Si le journaliste des Annales politiques et littéraires semble ironique au premier abord, tout porte à croire qu'il est en réalité plutôt impressionné par le mouvement, qu'il a dépassé le jugement du beau et aperçu la seule vraie fonction dada : moquer et abattre pour mieux refonder ensuite.
« Je n'hésite pas, quant à moi, à préférer le mouvement Dada à toutes les autres tentatives de ce genre. Voici pourquoi :
Jusqu'à présent, les manifestations de théories artistiques ou littéraires excentriques n'ont eu que le courage de leur opinion. Or, avoir le courage de son opinion, c'est banal, facile, élémentaire, prévu – c'est primaire comme l'on dit aujourd'hui à tout propos.
Les Dadaïstes ont inventé, eux, un courage inédit : ils ont le courage de leur manque d’opinion.
Ça, c'est du vrai courage !
Avouer que l'on ne sait pas ce que l'on veut, ce que l'on prétend, ni ce que l'on représente [...] c'est d'une sincérité si neuve, si hardie, que j'avoue ressentir une tendre sympathie à l'égard des inventeurs pince-sans-rire de ce qui constitue une spirituelle satire de tant de bluffs à prétentions profondes. »
Encore frileux, l’auteur Georges Pinsot cite dans L’Ère nouvelle les mots d'une autre, Renée Dunan, pour faire état de son enthousiasme envers ces jeunes gens révoltés, ces « mabouls ».
« Madame Renée Dunan, que je voudrais bien connaître, affirme que Dada est tout le mystère humain. Être dadaïste, c'est se classer soi-même dans le désordre du présent. Dédaigner Dada, c'est dédaigner l'ordre futur. »
Et la susnommée Renée Dunan de poursuivre :
« Il ne s'agit que de voir ici un phénomène global qui comprend des délirants et des inspirés, des gens de génie et des mabouls, mais conglomérés de telle façon qu'il est plus compréhensif de leur supposer à tous du génie que de les mépriser. »
Résumant à la fois la volonté affichée des Dadas et la circonspection des commentateurs de leur temps, Georges Le Cardonnel livre une belle intuition dans le supplément littéraire du Figaro :
« La tendance que nous avons de médire, sans cesse, de notre temps, nous empêche de nous rendre compte que nous sommes à un admirable moment. Cependant, quand on nous parle du jeune mouvement littéraire, il n'est jamais question que des dadas pour les morigéner ou se moquer d'eux.

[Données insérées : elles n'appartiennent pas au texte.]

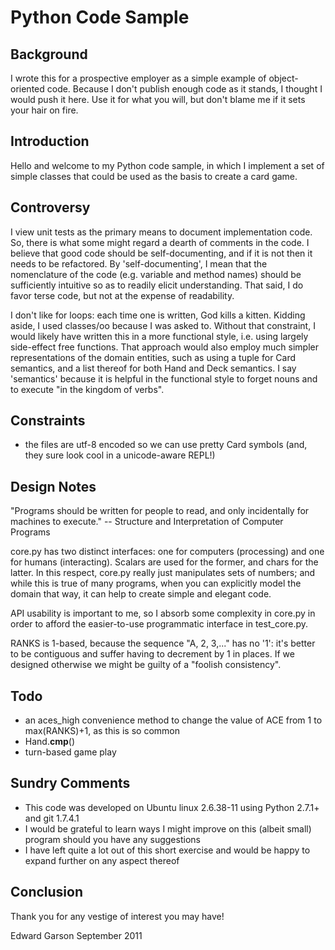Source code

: # Python Code Sample

## Background

I wrote this for a prospective employer as a simple example of object-oriented code. Because I don't publish enough code as it stands, I thought I would push it here. Use it for what you will, but don't blame me if it sets your hair on fire.

## Introduction

Hello and welcome to my Python code sample, in which I implement a set of simple classes that could be used as the basis to create a card game.

## Controversy

I view unit tests as the primary means to document implementation code. So, there is what some might regard a dearth of comments in the code. I believe that good code should be self-documenting, and if it is not then it needs to be refactored. By 'self-documenting', I mean that the nomenclature of the code (e.g. variable and method names) should be sufficiently intuitive so as to readily elicit understanding. That said, I do favor terse code, but not at the expense of readability.

I don't like for loops: each time one is written, God kills a kitten. Kidding aside, I used classes/oo because I was asked to. Without that constraint, I would likely have written this in a more functional style, i.e. using largely side-effect free functions. That approach would also employ much simpler representations of the domain entities, such as using a tuple for Card semantics, and a list thereof for both Hand and Deck semantics. I say 'semantics' because it is helpful in the functional style to forget nouns and to execute "in the kingdom of verbs".

## Constraints

* the files are utf-8 encoded so we can use pretty Card symbols (and, they sure look cool in a unicode-aware REPL!)

## Design Notes

"Programs should be written for people to read, and only incidentally for machines to execute."
  -- Structure and Interpretation of Computer Programs

core.py has two distinct interfaces: one for computers (processing) and one for humans (interacting). Scalars are used for the former, and chars for the latter. In this respect, core.py really just manipulates sets of numbers; and while this is true of many programs, when you can explicitly model the domain that way, it can help to create simple and elegant code.

API usability is important to me, so I absorb some complexity in core.py in order to afford the easier-to-use programmatic interface in test_core.py.

RANKS is 1-based, because the sequence "A, 2, 3,..." has no '1': it's better to be contiguous and suffer having to decrement by 1 in places. If we designed otherwise we might be guilty of a "foolish consistency".

## Todo

* an aces_high convenience method to change the value of ACE from 1 to max(RANKS)+1, as this is so common
* Hand.__cmp__()
* turn-based game play

## Sundry Comments

* This code was developed on Ubuntu linux 2.6.38-11 using Python 2.7.1+ and git 1.7.4.1
* I would be grateful to learn ways I might improve on this (albeit small) program should you have any suggestions
* I have left quite a lot out of this short exercise and would be happy to expand further on any aspect thereof

## Conclusion

Thank you for any vestige of interest you may have!

Edward Garson
September 2011
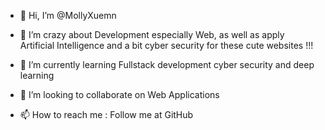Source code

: - 👋 Hi, I’m @MollyXuemn

- 👀 I’m crazy about Development especially Web, as well as apply Artificial Intelligence and a bit cyber security for these cute websites !!! 

- 🌱 I’m currently learning Fullstack development cyber security and deep learning 

- 💞️ I’m looking to collaborate on Web Applications

- 📫 How to reach me : Follow me at GitHub


<!---
MollyXuemn/MollyXuemn is a ✨ special ✨ repository because its `README.md` (this file) appears on your GitHub profile.
You can click the Preview link to take a look at your changes.
--->
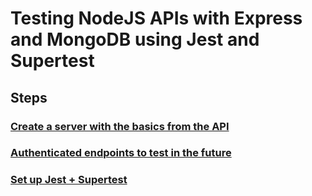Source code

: # Testing NodeJS APIs with Express and MongoDB using Jest and Supertest


## Steps

### [Create a server with the basics from the API](https://medium.com/@chrisbenseler/testing-nodejs-apis-pt-i-create-express-api-with-authentication-eb9c3f678767)

### [Authenticated endpoints to test in the future](https://medium.com/@chrisbenseler/testing-nodejs-apis-pt-ii-some-authenticated-endpoints-to-test-in-the-future-1ae2c5bbf06f)

### [Set up Jest + Supertest](https://medium.com/@chrisbenseler/testing-nodejs-apis-pt-iii-set-up-jest-supertest-and-tasks-49725f9b8fba)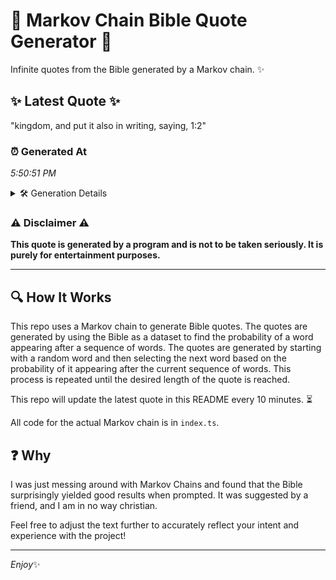 # 📖 Markov Chain Bible Quote Generator 📖

Infinite quotes from the Bible generated by a Markov chain. ✨

## ✨ Latest Quote ✨
"kingdom, and put it also in writing, saying, 1:2"

### ⏰ Generated At
*5:50:51 PM*

<details>
    <summary>🛠️ Generation Details</summary>
    <p>
        <strong>🌱 Seed:</strong> kingdom,<br>
        <strong>🔄 Iterations:</strong> 8<br>
        <strong>📜 Context History:</strong><br>[ kingdom, ]: and<br>[ kingdom,, and ]: put<br>[ kingdom,, and, put ]: it<br>[ kingdom,, and, put, it ]: also<br>[ kingdom,, and, put, it, also ]: in<br>[ kingdom,, and, put, it, also, in ]: writing,<br>[ and, put, it, also, in, writing, ]: saying,<br>[ put, it, also, in, writing,, saying, ]: 1:2<br>
    </p>
</details>

### ⚠️ Disclaimer ⚠️
**This quote is generated by a program and is not to be taken seriously. It is purely for entertainment purposes.**

---

## 🔍 How It Works

This repo uses a Markov chain to generate Bible quotes. The quotes are generated by using the Bible as a dataset to find the probability of a word appearing after a sequence of words. The quotes are generated by starting with a random word and then selecting the next word based on the probability of it appearing after the current sequence of words. This process is repeated until the desired length of the quote is reached.

This repo will update the latest quote in this README every 10 minutes. ⏳

All code for the actual Markov chain is in `index.ts`.

## ❓ Why

I was just messing around with Markov Chains and found that the Bible surprisingly yielded good results when prompted. 
It was suggested by a friend, and I am in no way christian.

Feel free to adjust the text further to accurately reflect your intent and experience with the project!

---

*Enjoy*✨
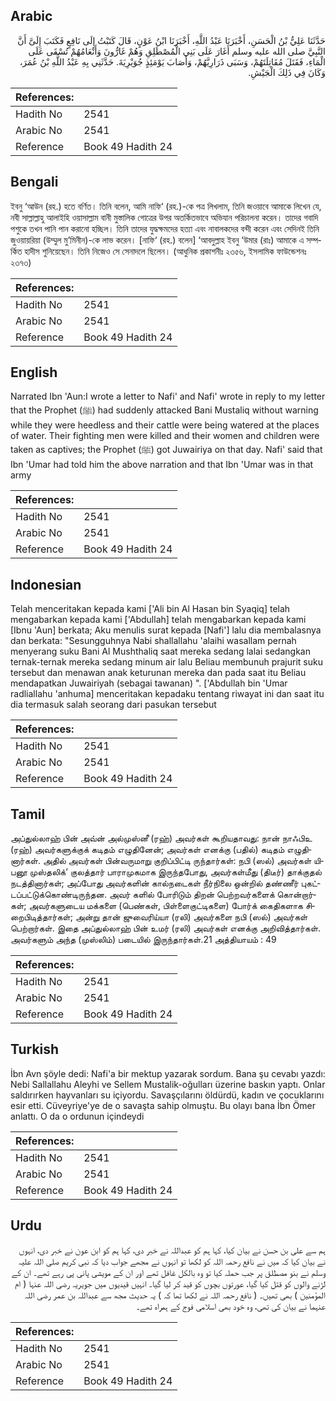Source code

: ## Arabic


<div dir="rtl" lang="ar" style={{fontSize:'larger',backgroundColor:'#f8f9fa',padding:20}}>
حَدَّثَنَا عَلِيُّ بْنُ الْحَسَنِ، أَخْبَرَنَا عَبْدُ اللَّهِ، أَخْبَرَنَا ابْنُ عَوْنٍ، قَالَ كَتَبْتُ إِلَى نَافِعٍ فَكَتَبَ إِلَىَّ أَنَّ النَّبِيَّ صلى الله عليه وسلم أَغَارَ عَلَى بَنِي الْمُصْطَلِقِ وَهُمْ غَارُّونَ وَأَنْعَامُهُمْ تُسْقَى عَلَى الْمَاءِ، فَقَتَلَ مُقَاتِلَتَهُمْ، وَسَبَى ذَرَارِيَّهُمْ، وَأَصَابَ يَوْمَئِذٍ جُوَيْرِيَةَ‏.‏ حَدَّثَنِي بِهِ عَبْدُ اللَّهِ بْنُ عُمَرَ، وَكَانَ فِي ذَلِكَ الْجَيْشِ‏.‏
</div>
<div style={{backgroundColor:'#f8f9fa',padding:20, marginBottom: 10}}><table> <thead> <tr> <th>References:</th> <th></th> </tr> </thead> <tbody><tr><td>Hadith No</td><td>2541</td></tr><tr><td>Arabic No</td><td>2541</td></tr><tr><td>Reference</td><td>Book 49 Hadith 24</td></tr></tbody></table></div>

## Bengali


<div dir="ltr" lang="bn" style={{fontSize:'larger',backgroundColor:'#f8f9fa',padding:20}}>
ইবনু ‘আউন (রহ.) হতে বর্ণিত। তিনি বলেন, আমি নাফি‘ (রহ.)-কে পত্র লিখলাম, তিনি জওয়াবে আমাকে লিখেন যে, নবী সাল্লাল্লাহু আলাইহি ওয়াসাল্লাম বানী মুস্তালিক গোত্রের উপর অতর্কিতভাবে অভিযান পরিচালনা করেন। তাদের গবাদি পশুকে তখন পানি পান করানো হচ্ছিল। তিনি তাদের যুদ্ধক্ষমদের হত্যা এবং নাবালকদের বন্দী করেন এবং সেদিনই তিনি জুওয়ায়রিয়া (উম্মুল মু’মিনীন)-কে লাভ করেন। [নাফি‘ (রহ.) বলেন] ‘আবদুল্লাহ ইবনু ‘উমার (রাঃ) আমাকে এ সম্পর্কিত হাদীস শুনিয়েছেন। তিনি নিজেও সে সেনাদলে ছিলেন। (আধুনিক প্রকাশনীঃ ২৩৫৬, ইসলামিক ফাউন্ডেশনঃ ২৩৭৩)
</div>
<div style={{backgroundColor:'#f8f9fa',padding:20, marginBottom: 10}}><table> <thead> <tr> <th>References:</th> <th></th> </tr> </thead> <tbody><tr><td>Hadith No</td><td>2541</td></tr><tr><td>Arabic No</td><td>2541</td></tr><tr><td>Reference</td><td>Book 49 Hadith 24</td></tr></tbody></table></div>

## English


<div dir="ltr" lang="en" style={{fontSize:'larger',backgroundColor:'#f8f9fa',padding:20}}>
Narrated Ibn 'Aun:I wrote a letter to Nafi' and Nafi' wrote in reply to my letter that the Prophet (ﷺ) had suddenly attacked Bani Mustaliq without warning while they were heedless and their cattle were being watered at the places of water. Their fighting men were killed and their women and children were taken as captives; the Prophet (ﷺ) got Juwairiya on that day. Nafi' said that Ibn 'Umar had told him the above narration and that Ibn 'Umar was in that army
</div>
<div style={{backgroundColor:'#f8f9fa',padding:20, marginBottom: 10}}><table> <thead> <tr> <th>References:</th> <th></th> </tr> </thead> <tbody><tr><td>Hadith No</td><td>2541</td></tr><tr><td>Arabic No</td><td>2541</td></tr><tr><td>Reference</td><td>Book 49 Hadith 24</td></tr></tbody></table></div>

## Indonesian


<div dir="ltr" lang="id" style={{fontSize:'larger',backgroundColor:'#f8f9fa',padding:20}}>
Telah menceritakan kepada kami ['Ali bin Al Hasan bin Syaqiq] telah mengabarkan kepada kami ['Abdullah] telah mengabarkan kepada kami [Ibnu 'Aun] berkata; Aku menulis surat kepada [Nafi'] lalu dia membalasnya dan berkata: "Sesungguhnya Nabi shallallahu 'alaihi wasallam pernah menyerang suku Bani Al Mushthaliq saat mereka sedang lalai sedangkan ternak-ternak mereka sedang minum air lalu Beliau membunuh prajurit suku tersebut dan menawan anak keturunan mereka dan pada saat itu Beliau mendapatkan Juwairiyah (sebagai tawanan) ". ['Abdullah bin 'Umar radliallahu 'anhuma] menceritakan kepadaku tentang riwayat ini dan saat itu dia termasuk salah seorang dari pasukan tersebut
</div>
<div style={{backgroundColor:'#f8f9fa',padding:20, marginBottom: 10}}><table> <thead> <tr> <th>References:</th> <th></th> </tr> </thead> <tbody><tr><td>Hadith No</td><td>2541</td></tr><tr><td>Arabic No</td><td>2541</td></tr><tr><td>Reference</td><td>Book 49 Hadith 24</td></tr></tbody></table></div>

## Tamil


<div dir="ltr" lang="ta" style={{fontSize:'larger',backgroundColor:'#f8f9fa',padding:20}}>
அப்துல்லாஹ் பின் அவ்ன் அல்முஸ்னீ (ரஹ்) அவர்கள் கூறியதாவது: நான் நாஃபிஉ (ரஹ்) அவர்களுக்குக் கடிதம் எழுதினேன்; அவர்கள் எனக்கு (பதில்) கடிதம் எழுதினார்கள். அதில் அவர்கள் பின்வருமாறு குறிப்பிட்டி ருந்தார்கள்: நபி (ஸல்) அவர்கள் யிபனூ முஸ்தலிக்’ குலத்தார் பாராமுகமாக இருந்தபோது, அவர்கள்மீது (திடீர்) தாக்குதல் நடத்தினார்கள்; அப்போது அவர்களின் கால்நடைகள் நீர்நிலை ஒன்றில் தண்ணீர் புகட்டப்பட்டுக்கொண்டிருந்தன. அவர் களில் போரிடும் திறன் பெற்றவர்களைக் கொன்றார்கள்; அவர்களுடைய மக்களை (பெண்கள், பிள்ளைகுட்டிகளை) போர்க் கைதிகளாக சிறைபிடித்தார்கள்; அன்று தான் ஜுவைரிய்யா (ரலி) அவர்களை நபி (ஸல்) அவர்கள் பெற்றார்கள். இதை அப்துல்லாஹ் பின் உமர் (ரலி) அவர்கள் எனக்கு அறிவித்தார்கள். அவர்களும் அந்த (முஸ்லிம்) படையில் இருந்தார்கள்.21 அத்தியாயம் : 49
</div>
<div style={{backgroundColor:'#f8f9fa',padding:20, marginBottom: 10}}><table> <thead> <tr> <th>References:</th> <th></th> </tr> </thead> <tbody><tr><td>Hadith No</td><td>2541</td></tr><tr><td>Arabic No</td><td>2541</td></tr><tr><td>Reference</td><td>Book 49 Hadith 24</td></tr></tbody></table></div>

## Turkish


<div dir="ltr" lang="tr" style={{fontSize:'larger',backgroundColor:'#f8f9fa',padding:20}}>
İbn Avn şöyle dedi: Nafi'a bir mektup yazarak sordum. Bana şu cevabı yazdı: Nebi Sallallahu Aleyhi ve Sellem Mustalik-oğulları üzerine baskın yaptı. Onlar saldırırken hayvanları su içiyordu. Savaşçılarını öldürdü, kadın ve çocuklarını esir etti. Cüveyriye'ye de o savaşta sahip olmuştu. Bu olayı bana İbn Ömer anlattı. O da o ordunun içindeydi
</div>
<div style={{backgroundColor:'#f8f9fa',padding:20, marginBottom: 10}}><table> <thead> <tr> <th>References:</th> <th></th> </tr> </thead> <tbody><tr><td>Hadith No</td><td>2541</td></tr><tr><td>Arabic No</td><td>2541</td></tr><tr><td>Reference</td><td>Book 49 Hadith 24</td></tr></tbody></table></div>

## Urdu


<div dir="rtl" lang="ur" style={{fontSize:'larger',backgroundColor:'#f8f9fa',padding:20}}>
ہم سے علی بن حسن نے بیان کیا، کہا ہم کو عبداللہ نے خبر دی، کہا ہم کو ابن عون نے خبر دی، انہوں نے بیان کیا کہ میں نے نافع رحمہ اللہ کو لکھا تو انہوں نے مجھے جواب دیا کہ نبی کریم صلی اللہ علیہ وسلم نے بنو مصطلق پر جب حملہ کیا تو وہ بالکل غافل تھے اور ان کے مویشی پانی پی رہے تھے۔ ان کے لڑنے والوں کو قتل کیا گیا، عورتوں بچوں کو قید کر لیا گیا۔ انہیں قیدیوں میں جویریہ رضی اللہ عنہا ( ام المؤمنین ) بھی تھیں۔ ( نافع رحمہ اللہ نے لکھا تھا کہ ) یہ حدیث مجھ سے عبداللہ بن عمر رضی اللہ عنہما نے بیان کی تھی، وہ خود بھی اسلامی فوج کے ہمراہ تھے۔
</div>
<div style={{backgroundColor:'#f8f9fa',padding:20, marginBottom: 10}}><table> <thead> <tr> <th>References:</th> <th></th> </tr> </thead> <tbody><tr><td>Hadith No</td><td>2541</td></tr><tr><td>Arabic No</td><td>2541</td></tr><tr><td>Reference</td><td>Book 49 Hadith 24</td></tr></tbody></table></div>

Que ces jeunes hommes soient des satiristes d'un genre particulier qui entendent démontrer par l'absurde les erreurs de leurs aînés, ou qu'ils se montrent d'une inquiétante sincérité, ils représentent l'écume laissée par la grande vague romantique qui a abordé au rivage. Personne ne peut savoir ce qui, en fin de compte, naîtra de cette écume.
Peut-être une beauté nouvelle, mais alors ils ne seront plus dadas. »
L'analyse pressent le déploiement des artistes après leur mue. Une fois la tempête passée et les idoles si ce n'est détruites, au moins abîmées, les Dadas continuèrent de fait leur petit bonhomme de chemin dans le monde des arts – et de la politique. Et les ont marqués à jamais.